## What you need to do:
After locating the line that contains "equipe[2] = new" in the data below, set down exactly that line and each one after it through the line that contains "### Classes Arrays", and nothing more.

★ ★ ★ ★ ★

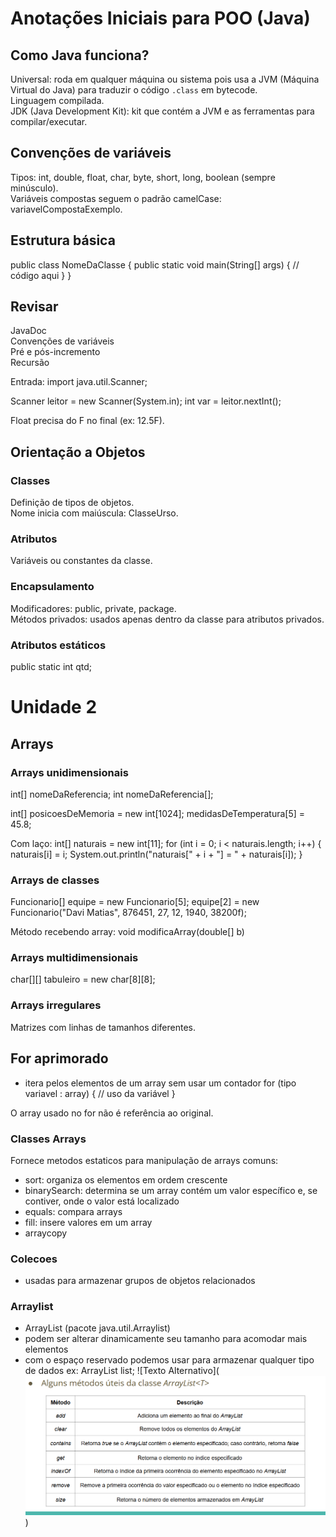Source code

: # Anotações Iniciais para POO (Java)

## Como Java funciona?
Universal: roda em qualquer máquina ou sistema pois usa a JVM (Máquina Virtual do Java) para traduzir o código `.class` em bytecode.  
Linguagem compilada.  
JDK (Java Development Kit): kit que contém a JVM e as ferramentas para compilar/executar.  

## Convenções de variáveis
Tipos: int, double, float, char, byte, short, long, boolean (sempre minúsculo).  
Variáveis compostas seguem o padrão camelCase: variavelCompostaExemplo.

## Estrutura básica
public class NomeDaClasse {
    public static void main(String[] args) {
        // código aqui
    }
}

## Revisar
JavaDoc  
Convenções de variáveis  
Pré e pós-incremento  
Recursão  

Entrada:
import java.util.Scanner;

Scanner leitor = new Scanner(System.in);
int var = leitor.nextInt();

Float precisa do F no final (ex: 12.5F).

## Orientação a Objetos

### Classes
Definição de tipos de objetos.  
Nome inicia com maiúscula: ClasseUrso.

### Atributos
Variáveis ou constantes da classe.  

### Encapsulamento
Modificadores: public, private, package.  
Métodos privados: usados apenas dentro da classe para atributos privados.  

### Atributos estáticos
public static int qtd;

# Unidade 2

## Arrays

### Arrays unidimensionais
int[] nomeDaReferencia;
int nomeDaReferencia[];

int[] posicoesDeMemoria = new int[1024];
medidasDeTemperatura[5] = 45.8;

Com laço:
int[] naturais = new int[11];
for (int i = 0; i < naturais.length; i++) {
    naturais[i] = i;
    System.out.println("naturais[" + i + "] = " + naturais[i]);
}

### Arrays de classes
Funcionario[] equipe = new Funcionario[5];
equipe[2] = new Funcionario("Davi Matias", 876451, 27, 12, 1940, 38200f);

Método recebendo array:
void modificaArray(double[] b)

### Arrays multidimensionais
char[][] tabuleiro = new char[8][8];

### Arrays irregulares
Matrizes com linhas de tamanhos diferentes.  

## For aprimorado
- itera pelos elementos de um array sem usar um contador
for (tipo variavel : array) {
    // uso da variável
}

O array usado no for não é referência ao original.

### Classes Arrays 
 Fornece metodos estaticos para manipulação de arrays comuns:

- sort: organiza os elementos em ordem crescente
- binarySearch: determina se um array contém um valor específico e, se contiver, onde o valor está localizado
- equals: compara arrays
- fill: insere valores em um array
- arraycopy 

### Colecoes 
- usadas para armazenar grupos de objetos relacionados

### Arraylist 
- ArrayList<T> (pacote java.util.Arraylist)
- podem ser alterar dinamicamente seu tamanho para acomodar mais elementos
- com o espaço reservado <T> podemos usar para armazenar qualquer tipo de dados ex: 
  ArrayList<String> list;
  ![Texto Alternativo](![alt text](image.png))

★ ★ ★ ★ ★

## Problem solution:
equipe[2] = new Funcionario("Davi Matias", 876451, 27, 12, 1940, 38200f);

Método recebendo array:
void modificaArray(double[] b)

### Arrays multidimensionais
char[][] tabuleiro = new char[8][8];

### Arrays irregulares
Matrizes com linhas de tamanhos diferentes.  

## For aprimorado
- itera pelos elementos de um array sem usar um contador
for (tipo variavel : array) {
    // uso da variável
}

O array usado no for não é referência ao original.

### Classes Arrays 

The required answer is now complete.